NHS England has announced that it is doubling the size of the pilot that will see pharmacists employed directly in GP practices following an “overwhelmingly positive response” from surgeries. The budget for the three-year initiative is being increased from £15m to £31m, which will pay for 403 pharmacists and involve 698 practices, it says.
“By testing these new ways of working across professional boundaries we are taking another step forward to relieving some of the pressure that GPs are clearly under and ensuring patients see the health professional that best suits their needs,” NHS England’s chief executive Simon Stevens says.
The announcement, made on 16 November 2015, was described as “fantastic news” by the chair of the Royal Pharmaceutical Society’s English Pharmacy Board Sandra Gidley. “It’s a real vote of confidence in the pharmacy profession and a huge step towards the integration of pharmacists into primary care.

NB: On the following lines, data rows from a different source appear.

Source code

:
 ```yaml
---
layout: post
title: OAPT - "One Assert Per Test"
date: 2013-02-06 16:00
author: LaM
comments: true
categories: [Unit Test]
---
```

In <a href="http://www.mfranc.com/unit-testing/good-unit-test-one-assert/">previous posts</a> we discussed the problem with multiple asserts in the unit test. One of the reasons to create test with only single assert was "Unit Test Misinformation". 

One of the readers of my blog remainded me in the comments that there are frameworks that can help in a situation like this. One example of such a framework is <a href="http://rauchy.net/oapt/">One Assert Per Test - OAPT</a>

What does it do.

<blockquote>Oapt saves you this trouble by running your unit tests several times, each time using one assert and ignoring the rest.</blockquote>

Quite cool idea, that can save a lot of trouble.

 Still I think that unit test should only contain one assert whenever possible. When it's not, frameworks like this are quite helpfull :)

“More patients will see first-hand the difference a practice pharmacist can make to their health and more GPs will come to regard them as an essential part of the multidisciplinary team in their practice.”
Maureen Baker, chair of the Royal College of GPs (RCGP), says feedback received from RCGP members who already have a practice-based pharmacist suggests they play an invaluable role. “So we are pleased that NHS England has taken the idea so seriously and has so swiftly brought it to fruition.”
The announcement comes on the same day that NHS England was due to reveal the first 73 applications that will receive a share of the £31m. The pilot, first announced in July 2015, originally involved a maximum of 250 pharmacists.
The first pharmacists will begin working under the scheme in spring 2016.